Poliziotti e Vittime, cittadini che hanno subito gravi reati ma anche Vittime del Dovere, sono stati i protagonisti di una manifestazione particolarmente ricca di ospiti di tutte le categorie, a partire dalla vasta rappresentanza del Dipartimento della pubblica sicurezza, con il vice Capo vicario della Polizia, Luigi Savina; il capo della segreteria di Gabrielli, Luca Scognamillo; il vice prefetto Tommaso Ricciardi, ma anche delle amministrazioni – tantissimi i rappresentanti di Regione e Comuni presenti -. E poi ancora dal mondo della politica – si sono registrati gli interventi di vibrante difesa delle Forze dell’ordine dei senatori Maurizio Gasparri e Carlo Giovanardi; al giornalismo – fra gli altri c’era il pluripremiato scrittore Toni Capuozzo -; dalla magistratura – presente fra gli altri il procuratore aggiunto di Cosenza, Marisa Manzini -, all’avvocatura – presenti professionisti impegnati in prima linea nella difesa delle Forze dell’ordine come Eugenio Pini e Rocco Disogra -; dall’associazionismo – ai microfoni Mirko Schio, presidente di Fervicredo onlus (Feriti e Vittime della criminalità e del Dovere), e Federica Tomasello per l’associazione ConDivisa di Lia Staropoli -, al mondo dello sport – in sala anche Andrea Cipressa, ex schermidore vincitore della medaglia d’oro alle olimpiadi di Los Angeles, nonché il grande Cristiano Ronaldo, alias Gianfranco Sanguinetti, sosia e controfigura del campione di calcio, che ha dato vita a un momento di goliardia in cui, però, non è mancato l’ennesimo importante spunto di riflessione.

Momenti di alta tensione emotiva con le tantissime Vittime che si sono succedute ai microfoni dell’Fsp Polizia, tra i quali Francesco Mongiovì, che apparteneva alla scorta del giudice Falcone; Antonio Vullo, unico sopravvissuto all’attentato di via D’Amelio; Graziano Stacchio, il benzinaio che per difendere la commessa di una gioielleria sparò contro un commando di rapinatori colpendone uno a morte, e il titolare di quell’esercizio commerciale Roberto Zancan; Franco Birolo, il tabaccaio condannato a risarcire la famiglia del rapinatore morto mentre svaligiava il suo negozio; e poi ancora gli anziani coniugi Rosina e Libero Bendini, rapinati e torturati nella loro casa di Padova; Maria Teresa Salaorni, due figli poliziotti, entrambi caduti nell’adempimento del dovere, e tanti tanti altri testimoni di dolore che con rara forza hanno saputo tramutare le proprie sofferenze in voglia di fare qualcosa per gli altri.

In un’alternanza di momenti di emozione, riflessione e anche commozione, e di allegria e grande ilarità, è trascorsa una manifestazione “che è stato un momento fondamentale per l’organizzazione sindacale – ha detto Valter Mazzetti, Segretario generale Fsp Polizia -, un momento soprattutto per fare sintesi.
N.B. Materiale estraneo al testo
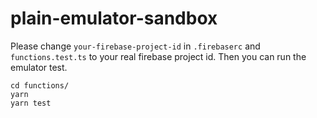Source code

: # plain-emulator-sandbox

Please change `your-firebase-project-id` in `.firebaserc` and `functions.test.ts` to your real firebase project id.
Then you can run the emulator test.

```
cd functions/
yarn
yarn test
```
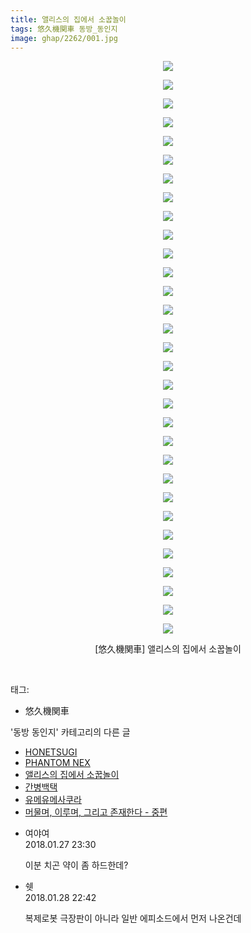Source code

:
 ```yaml
---
title: 앨리스의 집에서 소꿉놀이
tags: 悠久機関車 동방_동인지
image: ghap/2262/001.jpg
---
```

<div class="article">
<p style="text-align: center; clear: none; float: none;"><img src="{{ site.nasurl }}/ghap/2262/001.jpg"/></p>
<p style="text-align: center; clear: none; float: none;"><img src="{{ site.nasurl }}/ghap/2262/002.jpg"/></p>
<p style="text-align: center; clear: none; float: none;"><img src="{{ site.nasurl }}/ghap/2262/003.jpg"/></p>
<p style="text-align: center; clear: none; float: none;"><img src="{{ site.nasurl }}/ghap/2262/004.jpg"/></p>
<p style="text-align: center; clear: none; float: none;"><img src="{{ site.nasurl }}/ghap/2262/005.jpg"/></p>
<p style="text-align: center; clear: none; float: none;"><img src="{{ site.nasurl }}/ghap/2262/006.jpg"/></p>
<p style="text-align: center; clear: none; float: none;"><img src="{{ site.nasurl }}/ghap/2262/007.jpg"/></p>
<p style="text-align: center; clear: none; float: none;"><img src="{{ site.nasurl }}/ghap/2262/008.jpg"/></p>
<p style="text-align: center; clear: none; float: none;"><img src="{{ site.nasurl }}/ghap/2262/009.jpg"/></p>
<p style="text-align: center; clear: none; float: none;"><img src="{{ site.nasurl }}/ghap/2262/010.jpg"/></p>
<p style="text-align: center; clear: none; float: none;"><img src="{{ site.nasurl }}/ghap/2262/011.jpg"/></p>
<p style="text-align: center; clear: none; float: none;"><img src="{{ site.nasurl }}/ghap/2262/012.jpg"/></p>
<p style="text-align: center; clear: none; float: none;"><img src="{{ site.nasurl }}/ghap/2262/013.jpg"/></p>
<p style="text-align: center; clear: none; float: none;"><img src="{{ site.nasurl }}/ghap/2262/014.jpg"/></p>
<p style="text-align: center; clear: none; float: none;"><img src="{{ site.nasurl }}/ghap/2262/015.jpg"/></p>
<p style="text-align: center; clear: none; float: none;"><img src="{{ site.nasurl }}/ghap/2262/016.jpg"/></p>
<p style="text-align: center; clear: none; float: none;"><img src="{{ site.nasurl }}/ghap/2262/017.jpg"/></p>
<p style="text-align: center; clear: none; float: none;"><img src="{{ site.nasurl }}/ghap/2262/018.jpg"/></p>
<p style="text-align: center; clear: none; float: none;"><img src="{{ site.nasurl }}/ghap/2262/019.jpg"/></p>
<p style="text-align: center; clear: none; float: none;"><img src="{{ site.nasurl }}/ghap/2262/020.jpg"/></p>
<p style="text-align: center; clear: none; float: none;"><img src="{{ site.nasurl }}/ghap/2262/021.jpg"/></p>
<p style="text-align: center; clear: none; float: none;"><img src="{{ site.nasurl }}/ghap/2262/022.jpg"/></p>
<p style="text-align: center; clear: none; float: none;"><img src="{{ site.nasurl }}/ghap/2262/023.jpg"/></p>
<p style="text-align: center; clear: none; float: none;"><img src="{{ site.nasurl }}/ghap/2262/024.jpg"/></p>
<p style="text-align: center; clear: none; float: none;"><img src="{{ site.nasurl }}/ghap/2262/025.jpg"/></p>
<p style="text-align: center; clear: none; float: none;"><img src="{{ site.nasurl }}/ghap/2262/026.jpg"/></p>
<p style="text-align: center; clear: none; float: none;"><img src="{{ site.nasurl }}/ghap/2262/027.jpg"/></p>
<p style="text-align: center; clear: none; float: none;"><img src="{{ site.nasurl }}/ghap/2262/028.jpg"/></p>
<p style="text-align: center; clear: none; float: none;"><img src="{{ site.nasurl }}/ghap/2262/029.jpg"/></p>
<p style="text-align: center; clear: none; float: none;"><img src="{{ site.nasurl }}/ghap/2262/030.jpg"/></p>
<p style="text-align: center; clear: none; float: none;"><img src="{{ site.nasurl }}/ghap/2262/031.jpg"/></p>
<p style="text-align: center; clear: none; float: none;">[悠久機関車] 앨리스의 집에서 소꿉놀이</p>
<p><br/></p>
</div><div class="tagTrail">
<p>태그: </p>
<ul>
<li>悠久機関車</li>
</ul>
</div><div class="another">
<p>'동방 동인지' 카테고리의 다른 글</p>
<ul>
<li><a href="/2016-09-21-ghap_2264">HONETSUGI</a></li>
<li><a href="/2016-09-21-ghap_2263">PHANTOM NEX</a></li>
<li><a href="/2016-09-21-ghap_2262">앨리스의 집에서 소꿉놀이</a></li>
<li><a href="/2016-09-21-ghap_2261">간병백택</a></li>
<li><a href="/2016-09-21-ghap_2259">유메유메사쿠라</a></li>
<li><a href="/2016-09-21-ghap_2256">머물며, 이루며, 그리고 존재한다 - 중편</a></li>
</ul>
</div><div class="cb_module cb_fluid">
<div class="cb_wrt cb_profile">
<div class="comment">
<ul>
<li class="cb_thumb_off" id="comment15185040">
<div class="cb_comment_area">
<div class="cb_info_area">
<div class="cb_section">
<span class="cb_nick_name">여야여</span>
</div>
<div class="cb_section">
<span class="cb_date">2018.01.27 23:30 </span>
</div>
</div>
<div class="cb_dsc_comment">
<p class="cb_dsc">
											이분 치곤 약이 좀 하드한데?
										</p>
</div>
</div></li>
<li class="cb_thumb_off" id="comment15185833">
<div class="cb_comment_area">
<div class="cb_info_area">
<div class="cb_section">
<span class="cb_nick_name">쉣</span>
</div>
<div class="cb_section">
<span class="cb_date">2018.01.28 22:42 </span>
</div>
</div>
<div class="cb_dsc_comment">
<p class="cb_dsc">
											복제로봇 극장판이 아니라 일반 에피소드에서 먼저 나온건데
										</p>
</div>
</div></li>
</ul>
</div>
</div><!-- commentList close -->
</div>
Ci sono colleghi giunti dalle più lontane regioni d’Italia e questo fa onore a un Sindacato che mette sempre al centro della propria attenzione il lavoratore di polizia, migliaia di donne di uomini in divisa”. “Un’occasione in cui abbiamo chiamato a raccolta tutte le componenti buone della società – gli ha fatto eco Franco Maccari, Vice presidente Fsp -, perché solo insieme possiamo riuscire davvero a cambiare concretamente le cose in meglio”.

Ma sul significato della manifestazione il più efficace è significativo commento è giunto dalla sala, dove uno delle centinaia di poliziotti presenti ha perfettamente riassunto: “Una maratona che comporta una terribile fatica magari, ma che fa un gran bene al cuore”.